Compact Subspace of Hausdorff Space is Closed/Proof 2
Theorem
Let $H = \struct {A, \tau}$ be a Hausdorff space.
Let $C$ be a compact subspace of $H$.
Then $C$ is closed in $H$.
Proof
For a subset $S \subseteq A$, let $S^{\complement}$ denote the relative complement of $S$ in $A$.
Consider an arbitrary point $x \in C^{\complement}$.
Define the set:
- $\ds \OO = \set {V \in \tau: \exists U \in \tau: x \in U \subseteq V^\complement}$
By Empty Intersection iff Subset of Complement:
- $U \subseteq V^\complement \iff U \cap V = \O$
Hence, by the definition of a Hausdorff space, it follows that $\OO$ is an open cover for $C$.
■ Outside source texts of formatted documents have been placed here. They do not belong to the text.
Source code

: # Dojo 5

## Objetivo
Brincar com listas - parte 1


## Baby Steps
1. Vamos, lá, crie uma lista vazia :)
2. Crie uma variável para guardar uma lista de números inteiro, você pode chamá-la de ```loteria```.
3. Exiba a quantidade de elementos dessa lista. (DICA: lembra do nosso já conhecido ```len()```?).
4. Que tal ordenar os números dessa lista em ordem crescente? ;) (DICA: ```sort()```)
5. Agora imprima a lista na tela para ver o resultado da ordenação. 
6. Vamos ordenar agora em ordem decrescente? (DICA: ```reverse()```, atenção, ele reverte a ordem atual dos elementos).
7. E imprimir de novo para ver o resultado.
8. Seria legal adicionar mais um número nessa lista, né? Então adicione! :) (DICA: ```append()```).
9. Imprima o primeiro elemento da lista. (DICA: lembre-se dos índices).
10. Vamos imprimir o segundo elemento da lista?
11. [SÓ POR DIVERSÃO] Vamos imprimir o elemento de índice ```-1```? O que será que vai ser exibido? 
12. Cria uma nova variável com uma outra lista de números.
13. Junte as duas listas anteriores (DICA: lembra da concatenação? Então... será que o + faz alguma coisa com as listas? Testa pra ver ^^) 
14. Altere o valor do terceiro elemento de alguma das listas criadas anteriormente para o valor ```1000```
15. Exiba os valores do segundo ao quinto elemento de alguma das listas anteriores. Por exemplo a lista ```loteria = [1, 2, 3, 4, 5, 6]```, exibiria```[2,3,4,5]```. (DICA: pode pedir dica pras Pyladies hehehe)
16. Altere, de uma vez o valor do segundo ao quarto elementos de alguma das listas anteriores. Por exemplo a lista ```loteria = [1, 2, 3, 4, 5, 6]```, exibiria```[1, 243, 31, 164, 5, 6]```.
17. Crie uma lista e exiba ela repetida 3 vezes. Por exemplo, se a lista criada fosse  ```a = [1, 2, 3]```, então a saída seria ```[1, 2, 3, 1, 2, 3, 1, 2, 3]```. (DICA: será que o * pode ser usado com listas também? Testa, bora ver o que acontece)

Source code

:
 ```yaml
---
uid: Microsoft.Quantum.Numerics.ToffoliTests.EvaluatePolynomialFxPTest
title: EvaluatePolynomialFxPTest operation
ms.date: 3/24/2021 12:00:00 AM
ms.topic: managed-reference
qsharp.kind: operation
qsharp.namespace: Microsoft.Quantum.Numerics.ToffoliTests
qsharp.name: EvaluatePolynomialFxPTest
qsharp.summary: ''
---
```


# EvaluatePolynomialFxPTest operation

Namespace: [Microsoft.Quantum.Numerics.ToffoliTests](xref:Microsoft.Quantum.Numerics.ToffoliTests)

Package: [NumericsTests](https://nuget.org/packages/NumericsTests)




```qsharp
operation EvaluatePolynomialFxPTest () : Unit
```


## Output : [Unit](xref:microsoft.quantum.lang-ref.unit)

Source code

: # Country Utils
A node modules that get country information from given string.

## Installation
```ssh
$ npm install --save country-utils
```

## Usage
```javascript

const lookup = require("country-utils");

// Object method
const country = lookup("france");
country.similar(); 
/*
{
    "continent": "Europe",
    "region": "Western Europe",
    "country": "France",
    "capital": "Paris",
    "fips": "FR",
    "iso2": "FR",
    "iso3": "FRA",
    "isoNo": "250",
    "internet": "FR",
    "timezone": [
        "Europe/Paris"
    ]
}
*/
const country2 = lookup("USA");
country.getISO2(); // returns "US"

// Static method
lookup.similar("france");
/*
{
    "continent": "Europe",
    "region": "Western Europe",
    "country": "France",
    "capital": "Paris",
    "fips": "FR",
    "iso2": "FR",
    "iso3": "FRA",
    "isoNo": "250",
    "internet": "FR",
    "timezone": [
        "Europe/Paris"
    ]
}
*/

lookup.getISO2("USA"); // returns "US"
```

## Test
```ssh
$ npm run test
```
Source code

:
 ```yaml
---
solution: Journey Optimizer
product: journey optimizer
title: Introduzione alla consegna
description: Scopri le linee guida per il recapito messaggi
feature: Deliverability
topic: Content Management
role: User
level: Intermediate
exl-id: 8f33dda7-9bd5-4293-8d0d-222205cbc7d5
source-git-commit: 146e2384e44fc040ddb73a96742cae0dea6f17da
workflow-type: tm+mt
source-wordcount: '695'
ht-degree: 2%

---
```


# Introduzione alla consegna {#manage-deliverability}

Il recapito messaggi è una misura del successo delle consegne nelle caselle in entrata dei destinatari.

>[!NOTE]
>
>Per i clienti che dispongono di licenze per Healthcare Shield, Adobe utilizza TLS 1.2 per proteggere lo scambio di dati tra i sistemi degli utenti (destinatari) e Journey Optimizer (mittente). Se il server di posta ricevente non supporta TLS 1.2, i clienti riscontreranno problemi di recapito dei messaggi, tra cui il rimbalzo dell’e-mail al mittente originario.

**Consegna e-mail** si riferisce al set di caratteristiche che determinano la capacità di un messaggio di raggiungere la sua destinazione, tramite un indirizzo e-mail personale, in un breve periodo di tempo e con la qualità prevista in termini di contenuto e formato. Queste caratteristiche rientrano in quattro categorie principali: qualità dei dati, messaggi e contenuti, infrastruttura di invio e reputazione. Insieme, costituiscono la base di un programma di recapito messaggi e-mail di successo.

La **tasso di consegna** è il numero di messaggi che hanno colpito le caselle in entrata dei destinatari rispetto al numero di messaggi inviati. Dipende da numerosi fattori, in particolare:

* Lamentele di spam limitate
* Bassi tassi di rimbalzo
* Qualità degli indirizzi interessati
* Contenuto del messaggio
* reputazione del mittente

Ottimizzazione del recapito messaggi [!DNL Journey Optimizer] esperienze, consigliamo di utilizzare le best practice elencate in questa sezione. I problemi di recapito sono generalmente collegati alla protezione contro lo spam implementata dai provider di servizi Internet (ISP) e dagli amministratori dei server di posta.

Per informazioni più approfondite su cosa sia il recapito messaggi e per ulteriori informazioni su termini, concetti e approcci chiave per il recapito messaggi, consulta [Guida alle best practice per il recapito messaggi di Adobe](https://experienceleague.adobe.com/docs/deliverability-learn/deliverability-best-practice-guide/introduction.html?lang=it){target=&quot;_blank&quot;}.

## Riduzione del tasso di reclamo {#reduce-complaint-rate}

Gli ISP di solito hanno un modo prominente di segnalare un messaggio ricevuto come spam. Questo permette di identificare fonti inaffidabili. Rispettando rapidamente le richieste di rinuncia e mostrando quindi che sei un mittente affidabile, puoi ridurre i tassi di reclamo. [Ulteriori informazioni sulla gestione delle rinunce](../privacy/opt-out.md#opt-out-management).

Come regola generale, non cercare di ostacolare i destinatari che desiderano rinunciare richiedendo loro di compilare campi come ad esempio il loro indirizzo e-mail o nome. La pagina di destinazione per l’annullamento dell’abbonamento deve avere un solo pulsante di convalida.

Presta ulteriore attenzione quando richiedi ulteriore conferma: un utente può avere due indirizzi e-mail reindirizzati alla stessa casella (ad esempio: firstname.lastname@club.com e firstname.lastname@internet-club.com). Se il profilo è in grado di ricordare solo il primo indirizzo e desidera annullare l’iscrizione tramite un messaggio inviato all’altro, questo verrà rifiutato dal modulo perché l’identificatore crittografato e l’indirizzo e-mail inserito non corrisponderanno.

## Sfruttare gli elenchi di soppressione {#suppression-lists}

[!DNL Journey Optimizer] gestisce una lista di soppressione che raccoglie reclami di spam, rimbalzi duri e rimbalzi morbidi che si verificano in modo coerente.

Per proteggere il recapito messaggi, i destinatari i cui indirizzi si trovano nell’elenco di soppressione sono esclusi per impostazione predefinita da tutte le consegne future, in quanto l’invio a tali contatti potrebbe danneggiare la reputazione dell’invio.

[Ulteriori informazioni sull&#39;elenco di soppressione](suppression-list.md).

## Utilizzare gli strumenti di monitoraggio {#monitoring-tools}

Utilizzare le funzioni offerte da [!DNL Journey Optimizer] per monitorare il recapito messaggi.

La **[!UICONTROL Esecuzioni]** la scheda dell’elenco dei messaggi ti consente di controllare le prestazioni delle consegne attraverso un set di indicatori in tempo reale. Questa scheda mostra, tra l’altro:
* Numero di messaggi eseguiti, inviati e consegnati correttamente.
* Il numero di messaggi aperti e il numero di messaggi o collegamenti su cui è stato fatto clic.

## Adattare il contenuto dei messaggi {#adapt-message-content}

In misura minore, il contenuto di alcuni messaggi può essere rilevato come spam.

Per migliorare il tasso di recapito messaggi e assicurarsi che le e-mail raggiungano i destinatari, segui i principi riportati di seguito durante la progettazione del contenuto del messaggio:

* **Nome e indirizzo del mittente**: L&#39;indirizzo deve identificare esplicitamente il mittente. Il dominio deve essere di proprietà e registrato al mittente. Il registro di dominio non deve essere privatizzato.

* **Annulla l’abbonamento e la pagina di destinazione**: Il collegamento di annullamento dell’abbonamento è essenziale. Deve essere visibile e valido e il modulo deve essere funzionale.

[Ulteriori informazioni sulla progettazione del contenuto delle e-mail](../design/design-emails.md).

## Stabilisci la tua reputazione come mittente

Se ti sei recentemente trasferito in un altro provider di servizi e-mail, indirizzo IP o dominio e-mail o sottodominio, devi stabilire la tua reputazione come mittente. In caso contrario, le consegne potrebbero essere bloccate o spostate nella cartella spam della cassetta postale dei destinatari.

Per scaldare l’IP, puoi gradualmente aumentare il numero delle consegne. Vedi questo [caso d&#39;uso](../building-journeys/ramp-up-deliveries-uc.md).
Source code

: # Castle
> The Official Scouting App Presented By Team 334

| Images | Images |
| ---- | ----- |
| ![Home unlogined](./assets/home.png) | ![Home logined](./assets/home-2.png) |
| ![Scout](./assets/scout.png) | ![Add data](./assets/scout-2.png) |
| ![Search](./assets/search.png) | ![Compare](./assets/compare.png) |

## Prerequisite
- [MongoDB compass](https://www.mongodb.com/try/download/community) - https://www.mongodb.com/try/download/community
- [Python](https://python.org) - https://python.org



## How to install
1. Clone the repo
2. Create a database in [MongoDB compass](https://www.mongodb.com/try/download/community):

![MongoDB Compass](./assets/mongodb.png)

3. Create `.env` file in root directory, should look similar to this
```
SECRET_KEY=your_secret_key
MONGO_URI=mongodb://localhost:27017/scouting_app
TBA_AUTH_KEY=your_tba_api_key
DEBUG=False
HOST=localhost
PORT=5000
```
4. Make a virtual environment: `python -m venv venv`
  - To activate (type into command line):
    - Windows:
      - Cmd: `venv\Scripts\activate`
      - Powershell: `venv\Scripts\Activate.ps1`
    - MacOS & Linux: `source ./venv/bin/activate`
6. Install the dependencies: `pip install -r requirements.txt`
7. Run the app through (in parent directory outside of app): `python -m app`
By the definition of a compact subspace, there exists a finite subcover $\FF$ of $\OO$ for $C$.
By the Principle of Finite Choice, there exists an $\FF$-indexed family $\family {U_V}_{V \mathop \in \FF}$ of elements of $\tau$ such that:
- $\forall V \in \FF: x \in U_V \subseteq V^\complement$
Define:
- $\ds U = \bigcap_{V \mathop \in \FF} U_V$
By General Intersection Property of Topological Space:
- $U \in \tau$
Clearly, $x \in U$.
We have that:
\(\ds U\) | \(\subseteq\) | \(\ds \bigcap_{V \mathop \in \FF} \paren {V^\complement}\) | Set Intersection Preserves Subsets | |||||||||||
\(\ds \) | \(=\) | \(\ds \paren {\bigcup \FF}^\complement\) | De Morgan's laws | |||||||||||
\(\ds \) | \(\subseteq\) | \(\ds C^\complement\) | Definition of Cover of Set and Relative Complement inverts Subsets |
From Subset Relation is Transitive, we have that $U \subseteq C^\complement$.
Hence $C^\complement$ is a neighborhood of $x$.
From Set is Open iff Neighborhood of all its Points:
- $C^\complement \in \tau$
That is, $C$ is closed in $H$.
$\blacksquare$